Hoewel het simpel lijkt, komt de reactie om ammoniak te verkrijgen niet zo gemakkelijk tot stand, zeker niet als je op industrieel niveau wilt produceren. In de chemie vertegenwoordigt ammoniaksynthese de reactie van zowel stikstof als waterstof voor de productie van ammoniak op industrieel niveau.
Het ammoniaksyntheseproces is voor het eerst bedacht door de Duitse chemicus Fritz Haber, die op deze manier ammoniakgas kon gebruiken bij de productie van kunstmest, die hebben bijgedragen aan de wereldwijde landbouwgroei.
De voorwaarden die de juiste ontwikkeling van de synthese mogelijk maken, zijn de volgende:
- Hoge drukken.
- Hoge temperaturen
- Het gebruik van ferri-katalysatoren.
Tijdens het proces wordt stikstof in aanzienlijke hoeveelheden aangevoerd, verkregen door de gefragmenteerde destillatie van vloeibaar gemaakte lucht. Waterstof wordt geproduceerd door waterdamp te reactiveren met methaan. Daarom is onder deze omstandigheden ongeveer 30% van de reagentia in staat om in ammoniak om te zetten. De hete gassen die zich in de reactiekamer bevinden, gaan verder met afkoelen, worden vervolgens vloeibaar en scheiden de ammoniak af. Op deze manier wordt de scheiding van stikstof en waterstof die de reactie niet tot stand bracht, bereikt en gerecycled. En ze worden weer in de reactor geïnjecteerd.

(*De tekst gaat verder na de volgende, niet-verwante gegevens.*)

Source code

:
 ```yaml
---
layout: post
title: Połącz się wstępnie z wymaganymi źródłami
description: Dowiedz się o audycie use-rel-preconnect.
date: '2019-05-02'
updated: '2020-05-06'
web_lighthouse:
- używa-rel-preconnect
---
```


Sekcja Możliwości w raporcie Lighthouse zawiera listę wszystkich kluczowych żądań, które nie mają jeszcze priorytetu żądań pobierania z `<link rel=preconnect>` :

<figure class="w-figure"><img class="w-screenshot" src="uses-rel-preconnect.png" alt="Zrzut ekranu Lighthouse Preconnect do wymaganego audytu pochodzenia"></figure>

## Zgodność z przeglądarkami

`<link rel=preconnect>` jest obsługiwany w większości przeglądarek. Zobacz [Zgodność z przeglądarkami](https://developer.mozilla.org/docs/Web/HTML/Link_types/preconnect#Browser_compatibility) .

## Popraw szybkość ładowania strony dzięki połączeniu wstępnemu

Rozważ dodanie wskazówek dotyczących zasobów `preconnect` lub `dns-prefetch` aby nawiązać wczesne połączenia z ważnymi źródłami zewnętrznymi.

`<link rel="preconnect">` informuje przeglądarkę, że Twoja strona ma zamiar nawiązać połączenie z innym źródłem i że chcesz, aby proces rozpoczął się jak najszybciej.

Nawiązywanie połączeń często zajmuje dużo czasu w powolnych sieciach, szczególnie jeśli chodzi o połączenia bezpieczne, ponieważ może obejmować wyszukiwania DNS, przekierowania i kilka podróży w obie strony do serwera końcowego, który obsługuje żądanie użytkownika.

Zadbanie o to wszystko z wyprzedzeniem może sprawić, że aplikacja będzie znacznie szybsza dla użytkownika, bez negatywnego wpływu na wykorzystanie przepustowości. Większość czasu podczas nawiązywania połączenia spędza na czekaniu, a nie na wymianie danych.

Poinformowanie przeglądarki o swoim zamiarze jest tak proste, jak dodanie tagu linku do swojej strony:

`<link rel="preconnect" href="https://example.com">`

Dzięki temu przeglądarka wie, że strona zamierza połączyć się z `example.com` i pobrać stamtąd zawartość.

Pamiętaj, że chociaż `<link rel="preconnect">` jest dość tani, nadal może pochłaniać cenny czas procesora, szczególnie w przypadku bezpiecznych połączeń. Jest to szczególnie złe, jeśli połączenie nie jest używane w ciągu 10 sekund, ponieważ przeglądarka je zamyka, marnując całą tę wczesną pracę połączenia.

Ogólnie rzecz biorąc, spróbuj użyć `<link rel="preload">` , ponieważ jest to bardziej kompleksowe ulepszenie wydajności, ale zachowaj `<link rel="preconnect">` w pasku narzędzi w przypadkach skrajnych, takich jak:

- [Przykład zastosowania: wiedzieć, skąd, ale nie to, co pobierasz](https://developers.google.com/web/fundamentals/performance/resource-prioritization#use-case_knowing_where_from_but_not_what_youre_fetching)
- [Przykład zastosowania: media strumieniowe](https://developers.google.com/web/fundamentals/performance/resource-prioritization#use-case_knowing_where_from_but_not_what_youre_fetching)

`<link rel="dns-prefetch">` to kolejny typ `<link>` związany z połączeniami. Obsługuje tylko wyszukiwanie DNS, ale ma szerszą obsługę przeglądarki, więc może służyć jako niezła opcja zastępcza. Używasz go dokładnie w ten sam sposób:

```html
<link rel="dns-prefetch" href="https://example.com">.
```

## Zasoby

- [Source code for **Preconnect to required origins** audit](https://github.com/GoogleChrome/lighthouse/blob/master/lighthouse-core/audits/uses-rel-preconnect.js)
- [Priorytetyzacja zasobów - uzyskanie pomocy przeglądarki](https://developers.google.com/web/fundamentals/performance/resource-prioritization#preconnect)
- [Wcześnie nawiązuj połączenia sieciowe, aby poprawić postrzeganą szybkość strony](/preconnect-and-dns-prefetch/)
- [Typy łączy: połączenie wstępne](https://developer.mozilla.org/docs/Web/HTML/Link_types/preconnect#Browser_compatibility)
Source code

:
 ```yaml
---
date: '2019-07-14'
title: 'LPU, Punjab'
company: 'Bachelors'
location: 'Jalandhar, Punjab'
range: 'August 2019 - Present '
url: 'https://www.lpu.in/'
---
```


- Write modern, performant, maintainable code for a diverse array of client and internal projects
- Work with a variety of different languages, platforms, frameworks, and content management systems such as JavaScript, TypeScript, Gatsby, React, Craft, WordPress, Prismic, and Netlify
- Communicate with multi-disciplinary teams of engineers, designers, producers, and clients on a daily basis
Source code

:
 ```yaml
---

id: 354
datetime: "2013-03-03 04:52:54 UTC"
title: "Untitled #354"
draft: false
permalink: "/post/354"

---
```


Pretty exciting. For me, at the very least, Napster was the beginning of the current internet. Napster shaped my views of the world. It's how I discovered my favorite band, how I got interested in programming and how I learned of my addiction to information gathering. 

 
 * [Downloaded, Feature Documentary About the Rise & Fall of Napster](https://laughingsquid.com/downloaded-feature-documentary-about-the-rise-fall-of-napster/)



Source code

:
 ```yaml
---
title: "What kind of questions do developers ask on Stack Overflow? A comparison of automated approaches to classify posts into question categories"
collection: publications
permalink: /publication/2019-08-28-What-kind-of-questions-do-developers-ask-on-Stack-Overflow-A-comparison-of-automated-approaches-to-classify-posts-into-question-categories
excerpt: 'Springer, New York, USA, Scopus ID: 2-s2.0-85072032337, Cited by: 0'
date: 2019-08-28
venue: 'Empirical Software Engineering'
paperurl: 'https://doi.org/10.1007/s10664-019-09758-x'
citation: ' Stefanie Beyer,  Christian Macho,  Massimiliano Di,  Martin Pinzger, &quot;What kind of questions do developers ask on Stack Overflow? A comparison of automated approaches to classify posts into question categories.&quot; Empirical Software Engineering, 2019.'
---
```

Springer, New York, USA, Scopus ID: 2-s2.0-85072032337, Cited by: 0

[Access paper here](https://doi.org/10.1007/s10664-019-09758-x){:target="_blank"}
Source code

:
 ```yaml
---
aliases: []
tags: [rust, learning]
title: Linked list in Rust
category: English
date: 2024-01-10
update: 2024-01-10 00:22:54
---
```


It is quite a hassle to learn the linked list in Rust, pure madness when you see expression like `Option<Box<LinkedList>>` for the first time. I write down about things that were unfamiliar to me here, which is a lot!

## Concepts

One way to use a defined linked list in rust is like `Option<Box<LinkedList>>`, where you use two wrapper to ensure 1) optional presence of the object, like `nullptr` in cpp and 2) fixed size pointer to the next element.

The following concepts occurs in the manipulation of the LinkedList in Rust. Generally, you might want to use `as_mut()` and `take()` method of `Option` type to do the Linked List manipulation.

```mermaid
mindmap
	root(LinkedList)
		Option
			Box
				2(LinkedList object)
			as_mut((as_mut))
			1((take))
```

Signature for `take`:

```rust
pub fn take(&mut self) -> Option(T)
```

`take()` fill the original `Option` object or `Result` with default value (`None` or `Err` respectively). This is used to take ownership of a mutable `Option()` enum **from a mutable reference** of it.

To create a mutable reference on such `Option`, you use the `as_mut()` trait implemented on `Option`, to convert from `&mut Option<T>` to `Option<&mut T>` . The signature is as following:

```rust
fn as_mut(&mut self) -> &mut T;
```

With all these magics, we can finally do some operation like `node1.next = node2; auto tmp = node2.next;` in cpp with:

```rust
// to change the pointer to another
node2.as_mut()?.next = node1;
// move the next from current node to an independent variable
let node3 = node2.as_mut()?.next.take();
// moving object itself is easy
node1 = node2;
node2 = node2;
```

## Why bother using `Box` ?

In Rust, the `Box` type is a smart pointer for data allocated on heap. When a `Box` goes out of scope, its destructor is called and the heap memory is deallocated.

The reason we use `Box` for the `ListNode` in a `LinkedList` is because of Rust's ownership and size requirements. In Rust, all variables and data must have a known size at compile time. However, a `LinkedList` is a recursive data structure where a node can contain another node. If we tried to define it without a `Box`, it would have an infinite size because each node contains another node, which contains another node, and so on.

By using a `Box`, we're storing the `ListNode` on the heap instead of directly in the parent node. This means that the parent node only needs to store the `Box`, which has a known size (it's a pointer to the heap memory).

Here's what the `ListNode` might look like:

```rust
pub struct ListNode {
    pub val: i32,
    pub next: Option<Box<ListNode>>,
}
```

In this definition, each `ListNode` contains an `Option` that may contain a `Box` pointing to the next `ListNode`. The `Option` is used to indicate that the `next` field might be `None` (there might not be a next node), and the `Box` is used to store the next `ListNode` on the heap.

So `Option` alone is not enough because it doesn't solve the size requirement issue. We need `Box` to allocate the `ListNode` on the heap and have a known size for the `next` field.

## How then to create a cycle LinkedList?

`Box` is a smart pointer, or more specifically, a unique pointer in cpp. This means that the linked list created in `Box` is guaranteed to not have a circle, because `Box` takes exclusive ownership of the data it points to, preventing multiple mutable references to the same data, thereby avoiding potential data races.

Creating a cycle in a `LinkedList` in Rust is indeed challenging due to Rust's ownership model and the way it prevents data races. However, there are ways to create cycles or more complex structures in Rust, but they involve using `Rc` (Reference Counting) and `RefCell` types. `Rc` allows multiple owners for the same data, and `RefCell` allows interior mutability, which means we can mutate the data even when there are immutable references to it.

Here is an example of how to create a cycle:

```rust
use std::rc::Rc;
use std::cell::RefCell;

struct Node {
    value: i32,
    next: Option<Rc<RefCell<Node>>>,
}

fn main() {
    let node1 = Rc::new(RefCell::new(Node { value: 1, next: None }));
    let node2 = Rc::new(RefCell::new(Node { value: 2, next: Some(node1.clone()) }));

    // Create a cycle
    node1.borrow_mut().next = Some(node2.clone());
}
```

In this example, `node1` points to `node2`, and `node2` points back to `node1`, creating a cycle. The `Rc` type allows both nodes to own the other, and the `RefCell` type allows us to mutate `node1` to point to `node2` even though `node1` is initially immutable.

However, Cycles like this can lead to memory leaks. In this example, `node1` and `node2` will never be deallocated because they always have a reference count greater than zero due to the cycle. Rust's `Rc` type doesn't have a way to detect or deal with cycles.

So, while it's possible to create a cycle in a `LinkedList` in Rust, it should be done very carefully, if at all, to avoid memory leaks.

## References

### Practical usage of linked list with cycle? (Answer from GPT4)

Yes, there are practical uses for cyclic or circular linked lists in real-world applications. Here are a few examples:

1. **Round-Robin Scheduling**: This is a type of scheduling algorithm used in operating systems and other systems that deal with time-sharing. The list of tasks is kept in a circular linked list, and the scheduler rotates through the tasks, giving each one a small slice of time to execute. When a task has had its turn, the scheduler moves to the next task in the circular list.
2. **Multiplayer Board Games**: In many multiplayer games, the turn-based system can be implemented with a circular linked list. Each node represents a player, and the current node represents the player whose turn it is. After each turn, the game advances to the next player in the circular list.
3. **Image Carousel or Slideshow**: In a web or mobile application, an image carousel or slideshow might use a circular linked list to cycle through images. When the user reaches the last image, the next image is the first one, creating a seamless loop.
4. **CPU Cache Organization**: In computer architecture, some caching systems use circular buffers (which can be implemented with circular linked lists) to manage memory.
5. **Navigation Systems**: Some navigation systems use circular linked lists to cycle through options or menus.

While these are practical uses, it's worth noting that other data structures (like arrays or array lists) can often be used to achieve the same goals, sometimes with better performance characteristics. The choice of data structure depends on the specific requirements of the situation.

Door het gebruik van het haber-proces (op industrieel verzoek) tijdens de ontwikkeling van de Eerste Wereldoorlog werd ammoniak geproduceerd voor de vervaardiging van explosieven.
Het is belangrijk om te benadrukken dat dankzij deze uitvinding Fritz Haber in 1918 de Nobelprijs voor scheikunde ontving.